Web marketers are often hypnotized by fancy analytics packages and reports. Such tools are useful – if actually used to decide on actions – but often executives just want a quick yet comprehensive look at the profit earned and/or expected, so that they can decide what web marketing is worth starting, stopping or changing. After those top-level decisions, then the more detailed analytics inform strategy and tactics.

Data inputs for Excel projecting and tracking vary in accuracy and ease of acquiring, but all can be ascertained sufficiently.

Cost of goods, marketing costs (including in-house employees’ time at hourly rates that factor all compensation) and past conversion rates are among the easiest to determine. More difficult is tracking marketing assists from multi-channel clicks over time, but analytics packages are getting better with this tracking. Among the most time-consuming data to ascertain is the monetary value of leads, like calls, form submissions and emails, but this can be done too. At the very least, you could ask yourself what you would pay for a lead. Of course in-house records of offline conversions make such valuation of leads more accurate.

The tables below cover PPC, SEO & conversion rate optimization in ecommerce and lead generation.

To save space in this article, I eliminated columns of ROI percentage, which can be useful when measuring against upper management’s targets or against other marketing investments. You can see that adding columns for various factors would be simple enough. These kinds of spreadsheets can be used for any web marketing, and each marketing channel’s table can be combined into Excel workbooks with a table that summarizes and compares. There are ways to directly import data from Google Analytics to Google Doc spreadsheets, but the ease and speed of adding data manually suggests that setting up such automation would take a long time to pay for itself.


For Ecommerce

For Lead Generation


For Ecommerce

For Lead Generation

I have found that such spreadsheets facilitate the sales process and comprise an excellent first paid job for clients.

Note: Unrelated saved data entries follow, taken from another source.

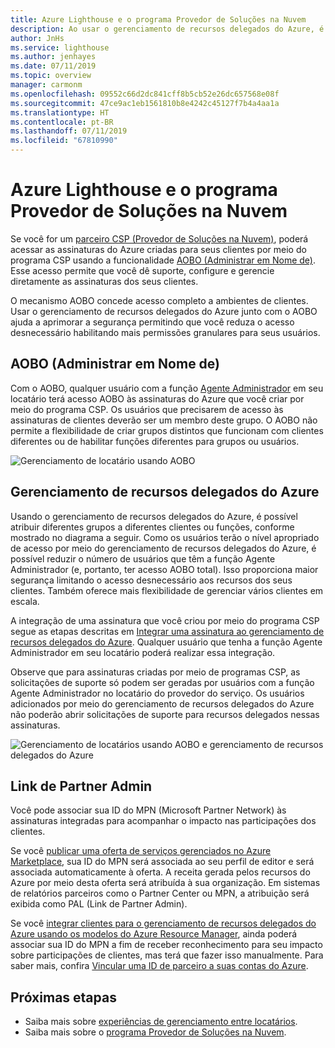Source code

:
 ```yaml
---
title: Azure Lighthouse e o programa Provedor de Soluções na Nuvem
description: Ao usar o gerenciamento de recursos delegados do Azure, é importante considerar a segurança e o controle de acesso.
author: JnHs
ms.service: lighthouse
ms.author: jenhayes
ms.date: 07/11/2019
ms.topic: overview
manager: carmonm
ms.openlocfilehash: 09552c66d2dc841cff8b5cb52e26dc657568e08f
ms.sourcegitcommit: 47ce9ac1eb1561810b8e4242c45127f7b4a4aa1a
ms.translationtype: HT
ms.contentlocale: pt-BR
ms.lasthandoff: 07/11/2019
ms.locfileid: "67810990"
---
```

# <a name="azure-lighthouse-and-the-cloud-solution-provider-program"></a>Azure Lighthouse e o programa Provedor de Soluções na Nuvem

Se você for um [parceiro CSP (Provedor de Soluções na Nuvem)](https://docs.microsoft.com/partner-center/csp-overview), poderá acessar as assinaturas do Azure criadas para seus clientes por meio do programa CSP usando a funcionalidade [AOBO (Administrar em Nome de)](https://channel9.msdn.com/Series/cspdev/Module-11-Admin-On-Behalf-Of-AOBO). Esse acesso permite que você dê suporte, configure e gerencie diretamente as assinaturas dos seus clientes.

O mecanismo AOBO concede acesso completo a ambientes de clientes. Usar o gerenciamento de recursos delegados do Azure junto com o AOBO ajuda a aprimorar a segurança permitindo que você reduza o acesso desnecessário habilitando mais permissões granulares para seus usuários. 

## <a name="administer-on-behalf-of-aobo"></a>AOBO (Administrar em Nome de)

Com o AOBO, qualquer usuário com a função [Agente Administrador](https://docs.microsoft.com/partner-center/permissions-overview#manage-commercial-transactions-in-partner-center-azure-ad-and-csp-roles) em seu locatário terá acesso AOBO às assinaturas do Azure que você criar por meio do programa CSP. Os usuários que precisarem de acesso às assinaturas de clientes deverão ser um membro deste grupo. O AOBO não permite a flexibilidade de criar grupos distintos que funcionam com clientes diferentes ou de habilitar funções diferentes para grupos ou usuários.

![Gerenciamento de locatário usando AOBO](../media/csp-1.jpg)

## <a name="azure-delegated-resource-management"></a>Gerenciamento de recursos delegados do Azure

Usando o gerenciamento de recursos delegados do Azure, é possível atribuir diferentes grupos a diferentes clientes ou funções, conforme mostrado no diagrama a seguir. Como os usuários terão o nível apropriado de acesso por meio do gerenciamento de recursos delegados do Azure, é possível reduzir o número de usuários que têm a função Agente Administrador (e, portanto, ter acesso AOBO total). Isso proporciona maior segurança limitando o acesso desnecessário aos recursos dos seus clientes. Também oferece mais flexibilidade de gerenciar vários clientes em escala.

A integração de uma assinatura que você criou por meio do programa CSP segue as etapas descritas em [Integrar uma assinatura ao gerenciamento de recursos delegados do Azure](../how-to/onboard-customer.md). Qualquer usuário que tenha a função Agente Administrador em seu locatário poderá realizar essa integração.

Observe que para assinaturas criadas por meio de programas CSP, as solicitações de suporte só podem ser geradas por usuários com a função Agente Administrador no locatário do provedor do serviço. Os usuários adicionados por meio do gerenciamento de recursos delegados do Azure não poderão abrir solicitações de suporte para recursos delegados nessas assinaturas.

![Gerenciamento de locatários usando AOBO e gerenciamento de recursos delegados do Azure](../media/csp-2.jpg)

## <a name="partner-admin-link"></a>Link de Partner Admin

Você pode associar sua ID do MPN (Microsoft Partner Network) às assinaturas integradas para acompanhar o impacto nas participações dos clientes.

Se você [publicar uma oferta de serviços gerenciados no Azure Marketplace](../how-to/publish-managed-services-offers.md), sua ID do MPN será associada ao seu perfil de editor e será associada automaticamente à oferta. A receita gerada pelos recursos do Azure por meio desta oferta será atribuída à sua organização. Em sistemas de relatórios parceiros como o Partner Center ou MPN, a atribuição será exibida como PAL (Link de Partner Admin).

Se você [integrar clientes para o gerenciamento de recursos delegados do Azure usando os modelos do Azure Resource Manager](../how-to/onboard-customer.md), ainda poderá associar sua ID do MPN a fim de receber reconhecimento para seu impacto sobre participações de clientes, mas terá que fazer isso manualmente. Para saber mais, confira [Vincular uma ID de parceiro a suas contas do Azure](https://docs.microsoft.com/azure/billing/billing-partner-admin-link-started). 

## <a name="next-steps"></a>Próximas etapas

- Saiba mais sobre [experiências de gerenciamento entre locatários](cross-tenant-management-experience.md).
- Saiba mais sobre o [programa Provedor de Soluções na Nuvem](https://docs.microsoft.com/partner-center/csp-overview).
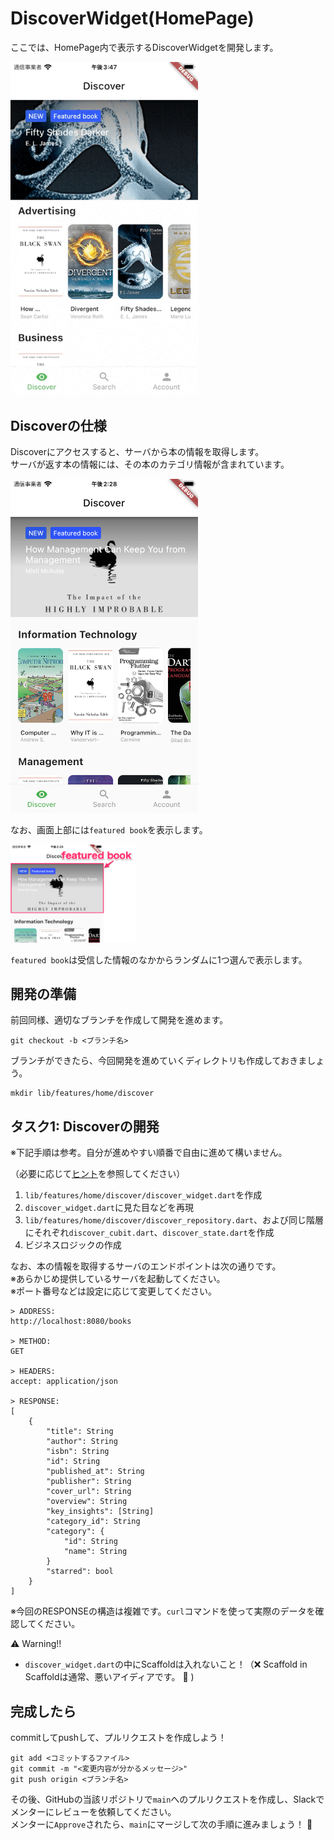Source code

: # DiscoverWidget(HomePage)
ここでは、HomePage内で表示するDiscoverWidgetを開発します。  

<img src="./images/discover.gif" alt="DiscoverWidget" width="300px" />

## Discoverの仕様
Discoverにアクセスすると、サーバから本の情報を取得します。  
サーバが返す本の情報には、その本のカテゴリ情報が含まれています。

<img src="./images/discover.png" alt="DiscoverWidget" width="300px" />

なお、画面上部には`featured book`を表示します。  

<img src="./images/featured_book.png" alt="DiscoverWidget" width="200px" />

`featured book`は受信した情報のなかからランダムに1つ選んで表示します。  


## 開発の準備
前回同様、適切なブランチを作成して開発を進めます。  

```
git checkout -b <ブランチ名>
```

ブランチができたら、今回開発を進めていくディレクトリも作成しておきましょう。  

```
mkdir lib/features/home/discover
```

## タスク1: Discoverの開発
※下記手順は参考。自分が進めやすい順番で自由に進めて構いません。

（必要に応じて[ヒント](../hints/list_view/list_view.md)を参照してください）

1. `lib/features/home/discover/discover_widget.dart`を作成 
1. `discover_widget.dart`に見た目などを再現
1. `lib/features/home/discover/discover_repository.dart`、および同じ階層にそれぞれ`discover_cubit.dart`、`discover_state.dart`を作成
1. ビジネスロジックの作成

なお、本の情報を取得するサーバのエンドポイントは次の通りです。  
※あらかじめ提供しているサーバを起動してください。  
※ポート番号などは設定に応じて変更してください。 

```
> ADDRESS: 
http://localhost:8080/books

> METHOD:
GET

> HEADERS:
accept: application/json

> RESPONSE:
[
    {
        "title": String
        "author": String
        "isbn": String
        "id": String
        "published_at": String
        "publisher": String
        "cover_url": String
        "overview": String
        "key_insights": [String]
        "category_id": String
        "category": {
            "id": String
            "name": String
        }
        "starred": bool
    }
]
```

※今回のRESPONSEの構造は複雑です。`curl`コマンドを使って実際のデータを確認してください。


:warning: Warning!!
- `discover_widget.dart`の中にScaffoldは入れないこと！（:x: Scaffold in Scaffoldは通常、悪いアイディアです。 :japanese_goblin: )

## 完成したら
commitしてpushして、プルリクエストを作成しよう！

```
git add <コミットするファイル>
git commit -m "<変更内容が分かるメッセージ>"
git push origin <ブランチ名>
```

その後、GitHubの当該リポジトリで`main`へのプルリクエストを作成し、Slackでメンターにレビューを依頼してください。  
メンターに`Approve`されたら、`main`にマージして次の手順に進みましょう！ :tada:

Rather than sell standard services prioritized during a relatively brief initial sales consultation, I can allocate a budget and sometimes justify a larger budget by revealing the ROI of each marketing channel. The client spends a little, learns a lot about their needs and my firm’s quality of work, and becomes better prepared to get budget approvals from bosses or colleagues or, in small businesses, from spouses or inner skeptics. For example, in developing the above spreadsheets, I used a small client who has spent a little with us every year since 1998 and has done well. To my surprise (and a little embarrassment) I found that even a pessimistic 10% increase in organic traffic plus a 20% increase in conversion rates would earn 400% ROI within the first year after website rebranding. The client saw the clear numbers in the simple spreadsheet and signed on immediately and for much more than their typical yearly maintenance spend. On the other hand, I’m doing an initial consultation now where I suspect that when I plug in the gross profit figures due to me in a few days, the spreadsheets will show that, sorry, neither SEO nor PPC will be profitable for them, and that therefore the enthusiasm and considerable work so far by this start-up team will prove wasted. Sad though that would be, it’s a lot less sad than their spending tons more and then failing.

Should this ROI projecting be part of a free or a paid initial consultations? Each firm must answer this question for themselves, but for the prospective buyer, I offer some caveats about the freebie:

  1. The good web marketing firm is likely to enjoy plenty of demand, so unless your business is exceptionally large or otherwise desirable, the firm probably won’t spend much time on a free initial consultation — at least not by the principals of the firm who know the most.
  2. The not so good firm or one that aims to expand rapidly by selling a lot and using a factory model of lower-wage, lower-skilled people has the incentive to make the consultation little more than a proposal that prioritizes by what they sell, not by what you need.
  3. In short, you’ll probably get what you pay for.